## What to work on
The records below are to be repeated exactly, and their pictures left out.

──────────────────────────────

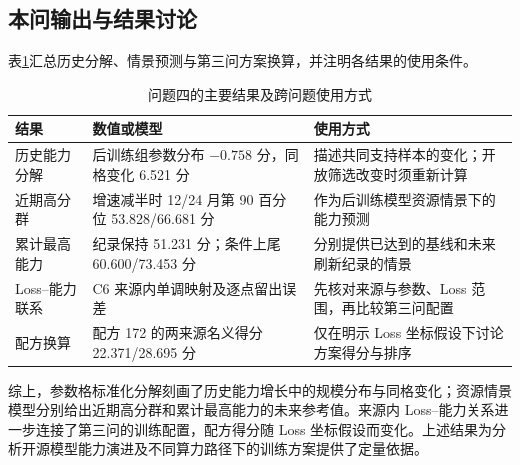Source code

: \subsection{本问输出与结果讨论}

表\ref{tab:q4-output}汇总历史分解、情景预测与第三问方案换算，并注明各结果的使用条件。

\begin{table}[htbp]
 \centering\small
 \caption{问题四的主要结果及跨问题使用方式}
 \label{tab:q4-output}
 \begin{tabular}{p{2.5cm}p{4.2cm}p{5.8cm}}
 \toprule
 结果 & 数值或模型 & 使用方式\\
 \midrule
 历史能力分解 & 后训练组参数分布 $-0.758$ 分，同格变化 6.521 分 & 描述共同支持样本的变化；开放筛选改变时须重新计算\\
 近期高分群 & 增速减半时 12/24 月第 90 百分位 53.828/66.681 分 & 作为后训练模型资源情景下的能力预测\\
 累计最高能力 & 纪录保持 51.231 分；条件上尾 60.600/73.453 分 & 分别提供已达到的基线和未来刷新纪录的情景\\
 Loss--能力联系 & C6 来源内单调映射及逐点留出误差 & 先核对来源与参数、Loss 范围，再比较第三问配置\\
 配方换算 & 配方 172 的两来源名义得分 22.371/28.695 分 & 仅在明示 Loss 坐标假设下讨论方案得分与排序\\
 \bottomrule
 \end{tabular}
\end{table}

综上，参数格标准化分解刻画了历史能力增长中的规模分布与同格变化；资源情景模型分别给出近期高分群和累计最高能力的未来参考值。来源内 Loss--能力关系进一步连接了第三问的训练配置，配方得分随 Loss 坐标假设而变化。上述结果为分析开源模型能力演进及不同算力路径下的训练方案提供了定量依据。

──────────────────────────────

## Exercise result
Source code

: \subsection{本问输出与结果讨论}

表\ref{tab:q4-output}汇总历史分解、情景预测与第三问方案换算，并注明各结果的使用条件。

\begin{table}[htbp]
 \centering\small
 \caption{问题四的主要结果及跨问题使用方式}
 \label{tab:q4-output}
 \begin{tabular}{p{2.5cm}p{4.2cm}p{5.8cm}}
 \toprule
 结果 & 数值或模型 & 使用方式\\
 \midrule
 历史能力分解 & 后训练组参数分布 $-0.758$ 分，同格变化 6.521 分 & 描述共同支持样本的变化；开放筛选改变时须重新计算\\
 近期高分群 & 增速减半时 12/24 月第 90 百分位 53.828/66.681 分 & 作为后训练模型资源情景下的能力预测\\
 累计最高能力 & 纪录保持 51.231 分；条件上尾 60.600/73.453 分 & 分别提供已达到的基线和未来刷新纪录的情景\\
 Loss--能力联系 & C6 来源内单调映射及逐点留出误差 & 先核对来源与参数、Loss 范围，再比较第三问配置\\
 配方换算 & 配方 172 的两来源名义得分 22.371/28.695 分 & 仅在明示 Loss 坐标假设下讨论方案得分与排序\\
 \bottomrule
 \end{tabular}
\end{table}

综上，参数格标准化分解刻画了历史能力增长中的规模分布与同格变化；资源情景模型分别给出近期高分群和累计最高能力的未来参考值。来源内 Loss--能力关系进一步连接了第三问的训练配置，配方得分随 Loss 坐标假设而变化。上述结果为分析开源模型能力演进及不同算力路径下的训练方案提供了定量依据。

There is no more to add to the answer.